Information
::::
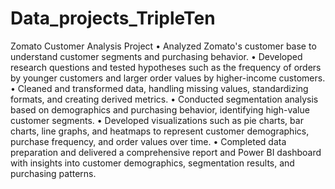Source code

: # Data_projects_TripleTen
Zomato Customer Analysis Project 
•	Analyzed Zomato's customer base to understand customer segments and purchasing behavior.
•	Developed research questions and tested hypotheses such as the frequency of orders by younger customers and larger order values by higher-income customers.
•	Cleaned and transformed data, handling missing values, standardizing formats, and creating derived metrics.
•	Conducted segmentation analysis based on demographics and purchasing behavior, identifying high-value customer segments.
•	Developed visualizations such as pie charts, bar charts, line graphs, and heatmaps to represent customer demographics, purchase frequency, and order values over time.
•	Completed data preparation and delivered a comprehensive report and Power BI dashboard with insights into customer demographics, segmentation results, and purchasing patterns.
::::
Report every line containing the string "values" in the material.

Answer to this exercise
•	Developed research questions and tested hypotheses such as the frequency of orders by younger customers and larger order values by higher-income customers.
•	Cleaned and transformed data, handling missing values, standardizing formats, and creating derived metrics.
•	Developed visualizations such as pie charts, bar charts, line graphs, and heatmaps to represent customer demographics, purchase frequency, and order values over time.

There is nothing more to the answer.